WORK REQUEST –
Starting at the first line of the material below and stopping after the line that includes "779*--* *BWP-UplinkDedicated* 780*--*", write the lines out again exactly. Drop any pictures.

DATA FOR THIS EXERCISE –

□ □ □

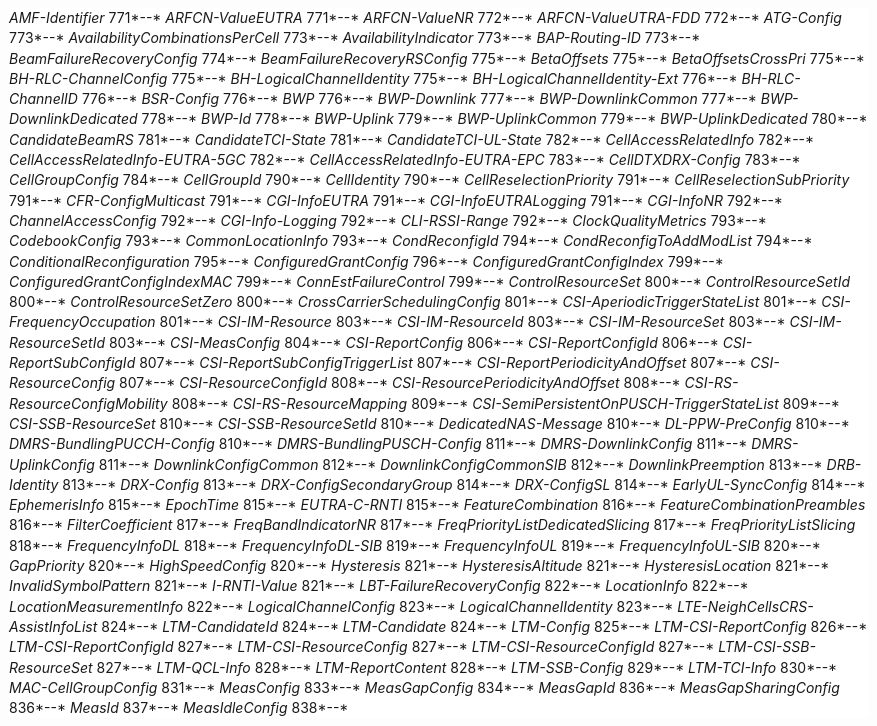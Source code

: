 *AMF-Identifier* 771*--* *ARFCN-ValueEUTRA* 771*--* *ARFCN-ValueNR*
772*--* *ARFCN-ValueUTRA-FDD* 772*--* *ATG-Config* 773*--*
*AvailabilityCombinationsPerCell* 773*--* *AvailabilityIndicator*
773*--* *BAP-Routing-ID* 773*--* *BeamFailureRecoveryConfig* 774*--*
*BeamFailureRecoveryRSConfig* 775*--* *BetaOffsets* 775*--*
*BetaOffsetsCrossPri* 775*--* *BH-RLC-ChannelConfig* 775*--*
*BH-LogicalChannelIdentity* 775*--* *BH-LogicalChannelIdentity-Ext*
776*--* *BH-RLC-ChannelID* 776*--* *BSR-Config* 776*--* *BWP* 776*--*
*BWP-Downlink* 777*--* *BWP-DownlinkCommon* 777*--*
*BWP-DownlinkDedicated* 778*--* *BWP-Id* 778*--* *BWP-Uplink* 779*--*
*BWP-UplinkCommon* 779*--* *BWP-UplinkDedicated* 780*--*
*CandidateBeamRS* 781*--* *CandidateTCI-State* 781*--*
*CandidateTCI-UL-State* 782*--* *CellAccessRelatedInfo* 782*--*
*CellAccessRelatedInfo-EUTRA-5GC* 782*--*
*CellAccessRelatedInfo-EUTRA-EPC* 783*--* *CellDTXDRX-Config* 783*--*
*CellGroupConfig* 784*--* *CellGroupId* 790*--* *CellIdentity* 790*--*
*CellReselectionPriority* 791*--* *CellReselectionSubPriority* 791*--*
*CFR-ConfigMulticast* 791*--* *CGI-InfoEUTRA* 791*--*
*CGI-InfoEUTRALogging* 791*--* *CGI-InfoNR* 792*--*
*ChannelAccessConfig* 792*--* *CGI-Info-Logging* 792*--*
*CLI-RSSI-Range* 792*--* *ClockQualityMetrics* 793*--* *CodebookConfig*
793*--* *CommonLocationInfo* 793*--* *CondReconfigId* 794*--*
*CondReconfigToAddModList* 794*--* *ConditionalReconfiguration* 795*--*
*ConfiguredGrantConfig* 796*--* *ConfiguredGrantConfigIndex* 799*--*
*ConfiguredGrantConfigIndexMAC* 799*--* *ConnEstFailureControl* 799*--*
*ControlResourceSet* 800*--* *ControlResourceSetId* 800*--*
*ControlResourceSetZero* 800*--* *CrossCarrierSchedulingConfig* 801*--*
*CSI-AperiodicTriggerStateList* 801*--* *CSI-FrequencyOccupation*
801*--* *CSI-IM-Resource* 803*--* *CSI-IM-ResourceId* 803*--*
*CSI-IM-ResourceSet* 803*--* *CSI-IM-ResourceSetId* 803*--*
*CSI-MeasConfig* 804*--* *CSI-ReportConfig* 806*--* *CSI-ReportConfigId*
806*--* *CSI-ReportSubConfigId* 807*--* *CSI-ReportSubConfigTriggerList*
807*--* *CSI-ReportPeriodicityAndOffset* 807*--* *CSI-ResourceConfig*
807*--* *CSI-ResourceConfigId* 808*--*
*CSI-ResourcePeriodicityAndOffset* 808*--*
*CSI-RS-ResourceConfigMobility* 808*--* *CSI-RS-ResourceMapping* 809*--*
*CSI-SemiPersistentOnPUSCH-TriggerStateList* 809*--*
*CSI-SSB-ResourceSet* 810*--* *CSI-SSB-ResourceSetId* 810*--*
*DedicatedNAS-Message* 810*--* *DL-PPW-PreConfig* 810*--*
*DMRS-BundlingPUCCH-Config* 810*--* *DMRS-BundlingPUSCH-Config* 811*--*
*DMRS-DownlinkConfig* 811*--* *DMRS-UplinkConfig* 811*--*
*DownlinkConfigCommon* 812*--* *DownlinkConfigCommonSIB* 812*--*
*DownlinkPreemption* 813*--* *DRB-Identity* 813*--* *DRX-Config* 813*--*
*DRX-ConfigSecondaryGroup* 814*--* *DRX-ConfigSL* 814*--*
*EarlyUL-SyncConfig* 814*--* *EphemerisInfo* 815*--* *EpochTime* 815*--*
*EUTRA-C-RNTI* 815*--* *FeatureCombination* 816*--*
*FeatureCombinationPreambles* 816*--* *FilterCoefficient* 817*--*
*FreqBandIndicatorNR* 817*--* *FreqPriorityListDedicatedSlicing* 817*--*
*FreqPriorityListSlicing* 818*--* *FrequencyInfoDL* 818*--*
*FrequencyInfoDL-SIB* 819*--* *FrequencyInfoUL* 819*--*
*FrequencyInfoUL-SIB* 820*--* *GapPriority* 820*--* *HighSpeedConfig*
820*--* *Hysteresis* 821*--* *HysteresisAltitude* 821*--*
*HysteresisLocation* 821*--* *InvalidSymbolPattern* 821*--*
*I-RNTI-Value* 821*--* *LBT-FailureRecoveryConfig* 822*--*
*LocationInfo* 822*--* *LocationMeasurementInfo* 822*--*
*LogicalChannelConfig* 823*--* *LogicalChannelIdentity* 823*--*
*LTE-NeighCellsCRS-AssistInfoList* 824*--* *LTM-CandidateId* 824*--*
*LTM-Candidate* 824*--* *LTM-Config* 825*--* *LTM-CSI-ReportConfig*
826*--* *LTM-CSI-ReportConfigId* 827*--* *LTM-CSI-ResourceConfig*
827*--* *LTM-CSI-ResourceConfigId* 827*--* *LTM-CSI-SSB-ResourceSet*
827*--* *LTM-QCL-Info* 828*--* *LTM-ReportContent* 828*--*
*LTM-SSB-Config* 829*--* *LTM-TCI-Info* 830*--* *MAC-CellGroupConfig*
831*--* *MeasConfig* 833*--* *MeasGapConfig* 834*--* *MeasGapId* 836*--*
*MeasGapSharingConfig* 836*--* *MeasId* 837*--* *MeasIdleConfig* 838*--*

□ □ □

EXERCISE ANSWER –
Source code

: *AMF-Identifier* 771*--* *ARFCN-ValueEUTRA* 771*--* *ARFCN-ValueNR*
772*--* *ARFCN-ValueUTRA-FDD* 772*--* *ATG-Config* 773*--*
*AvailabilityCombinationsPerCell* 773*--* *AvailabilityIndicator*
773*--* *BAP-Routing-ID* 773*--* *BeamFailureRecoveryConfig* 774*--*
*BeamFailureRecoveryRSConfig* 775*--* *BetaOffsets* 775*--*
*BetaOffsetsCrossPri* 775*--* *BH-RLC-ChannelConfig* 775*--*
*BH-LogicalChannelIdentity* 775*--* *BH-LogicalChannelIdentity-Ext*
776*--* *BH-RLC-ChannelID* 776*--* *BSR-Config* 776*--* *BWP* 776*--*
*BWP-Downlink* 777*--* *BWP-DownlinkCommon* 777*--*
*BWP-DownlinkDedicated* 778*--* *BWP-Id* 778*--* *BWP-Uplink* 779*--*
*BWP-UplinkCommon* 779*--* *BWP-UplinkDedicated* 780*--*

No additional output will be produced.